● **EXERCISE**
Would you copy out the whole listing exactly as given?

● **MATERIAL TO PROCESS**
====================

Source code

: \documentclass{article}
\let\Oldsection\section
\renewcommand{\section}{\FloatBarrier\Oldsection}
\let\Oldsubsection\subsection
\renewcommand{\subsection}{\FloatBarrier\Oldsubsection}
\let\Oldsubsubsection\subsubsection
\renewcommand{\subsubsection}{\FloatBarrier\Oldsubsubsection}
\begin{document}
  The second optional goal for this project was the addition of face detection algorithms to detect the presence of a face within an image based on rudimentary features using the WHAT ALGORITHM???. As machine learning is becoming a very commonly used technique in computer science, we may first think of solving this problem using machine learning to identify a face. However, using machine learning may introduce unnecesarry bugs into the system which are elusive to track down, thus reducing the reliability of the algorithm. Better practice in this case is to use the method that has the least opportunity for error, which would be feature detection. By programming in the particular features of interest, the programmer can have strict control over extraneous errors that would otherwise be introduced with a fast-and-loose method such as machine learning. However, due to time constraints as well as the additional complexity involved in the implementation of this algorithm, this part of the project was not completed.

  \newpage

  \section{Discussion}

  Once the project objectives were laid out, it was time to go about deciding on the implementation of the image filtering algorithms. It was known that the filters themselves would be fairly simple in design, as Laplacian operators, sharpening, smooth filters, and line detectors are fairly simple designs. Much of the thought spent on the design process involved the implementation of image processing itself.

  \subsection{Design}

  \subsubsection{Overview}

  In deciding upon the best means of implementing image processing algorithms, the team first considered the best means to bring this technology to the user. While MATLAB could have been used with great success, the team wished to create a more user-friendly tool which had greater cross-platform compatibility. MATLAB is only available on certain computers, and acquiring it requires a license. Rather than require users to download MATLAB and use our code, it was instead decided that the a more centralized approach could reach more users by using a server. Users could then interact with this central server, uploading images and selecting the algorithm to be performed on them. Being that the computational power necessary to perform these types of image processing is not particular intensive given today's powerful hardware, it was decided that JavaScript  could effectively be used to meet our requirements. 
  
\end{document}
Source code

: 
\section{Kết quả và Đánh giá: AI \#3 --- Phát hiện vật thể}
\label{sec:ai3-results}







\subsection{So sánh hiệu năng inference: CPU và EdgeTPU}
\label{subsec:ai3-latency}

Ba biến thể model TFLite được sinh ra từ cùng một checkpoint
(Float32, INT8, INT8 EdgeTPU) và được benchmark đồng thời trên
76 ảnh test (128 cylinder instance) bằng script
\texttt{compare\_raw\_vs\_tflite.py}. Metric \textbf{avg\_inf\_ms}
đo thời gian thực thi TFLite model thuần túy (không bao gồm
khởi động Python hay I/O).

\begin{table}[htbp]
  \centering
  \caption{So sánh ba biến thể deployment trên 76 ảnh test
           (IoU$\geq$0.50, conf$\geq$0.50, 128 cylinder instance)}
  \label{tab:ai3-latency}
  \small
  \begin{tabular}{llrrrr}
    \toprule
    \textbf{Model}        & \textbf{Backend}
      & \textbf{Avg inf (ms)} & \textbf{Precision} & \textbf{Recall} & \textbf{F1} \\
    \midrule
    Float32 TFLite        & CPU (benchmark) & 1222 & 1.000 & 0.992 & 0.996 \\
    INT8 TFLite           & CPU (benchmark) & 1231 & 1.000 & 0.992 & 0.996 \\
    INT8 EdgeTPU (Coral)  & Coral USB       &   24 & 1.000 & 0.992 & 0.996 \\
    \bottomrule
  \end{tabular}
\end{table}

====================

● **EXERCISE ANSWER**
Source code

: \documentclass{article}
\let\Oldsection\section
\renewcommand{\section}{\FloatBarrier\Oldsection}
\let\Oldsubsection\subsection
\renewcommand{\subsection}{\FloatBarrier\Oldsubsection}
\let\Oldsubsubsection\subsubsection
\renewcommand{\subsubsection}{\FloatBarrier\Oldsubsubsection}
\begin{document}
  The second optional goal for this project was the addition of face detection algorithms to detect the presence of a face within an image based on rudimentary features using the WHAT ALGORITHM???. As machine learning is becoming a very commonly used technique in computer science, we may first think of solving this problem using machine learning to identify a face. However, using machine learning may introduce unnecesarry bugs into the system which are elusive to track down, thus reducing the reliability of the algorithm. Better practice in this case is to use the method that has the least opportunity for error, which would be feature detection. By programming in the particular features of interest, the programmer can have strict control over extraneous errors that would otherwise be introduced with a fast-and-loose method such as machine learning. However, due to time constraints as well as the additional complexity involved in the implementation of this algorithm, this part of the project was not completed.

  \newpage

  \section{Discussion}

  Once the project objectives were laid out, it was time to go about deciding on the implementation of the image filtering algorithms. It was known that the filters themselves would be fairly simple in design, as Laplacian operators, sharpening, smooth filters, and line detectors are fairly simple designs. Much of the thought spent on the design process involved the implementation of image processing itself.

  \subsection{Design}

  \subsubsection{Overview}

  In deciding upon the best means of implementing image processing algorithms, the team first considered the best means to bring this technology to the user. While MATLAB could have been used with great success, the team wished to create a more user-friendly tool which had greater cross-platform compatibility. MATLAB is only available on certain computers, and acquiring it requires a license. Rather than require users to download MATLAB and use our code, it was instead decided that the a more centralized approach could reach more users by using a server. Users could then interact with this central server, uploading images and selecting the algorithm to be performed on them. Being that the computational power necessary to perform these types of image processing is not particular intensive given today's powerful hardware, it was decided that JavaScript  could effectively be used to meet our requirements. 
  
\end{document}
Source code

: 
\section{Kết quả và Đánh giá: AI \#3 --- Phát hiện vật thể}
\label{sec:ai3-results}







\subsection{So sánh hiệu năng inference: CPU và EdgeTPU}
\label{subsec:ai3-latency}

Ba biến thể model TFLite được sinh ra từ cùng một checkpoint
(Float32, INT8, INT8 EdgeTPU) và được benchmark đồng thời trên
76 ảnh test (128 cylinder instance) bằng script
\texttt{compare\_raw\_vs\_tflite.py}. Metric \textbf{avg\_inf\_ms}
đo thời gian thực thi TFLite model thuần túy (không bao gồm
khởi động Python hay I/O).

\begin{table}[htbp]
  \centering
  \caption{So sánh ba biến thể deployment trên 76 ảnh test
           (IoU$\geq$0.50, conf$\geq$0.50, 128 cylinder instance)}
  \label{tab:ai3-latency}
  \small
  \begin{tabular}{llrrrr}
    \toprule
    \textbf{Model}        & \textbf{Backend}
      & \textbf{Avg inf (ms)} & \textbf{Precision} & \textbf{Recall} & \textbf{F1} \\
    \midrule
    Float32 TFLite        & CPU (benchmark) & 1222 & 1.000 & 0.992 & 0.996 \\
    INT8 TFLite           & CPU (benchmark) & 1231 & 1.000 & 0.992 & 0.996 \\
    INT8 EdgeTPU (Coral)  & Coral USB       &   24 & 1.000 & 0.992 & 0.996 \\
    \bottomrule
  \end{tabular}
\end{table}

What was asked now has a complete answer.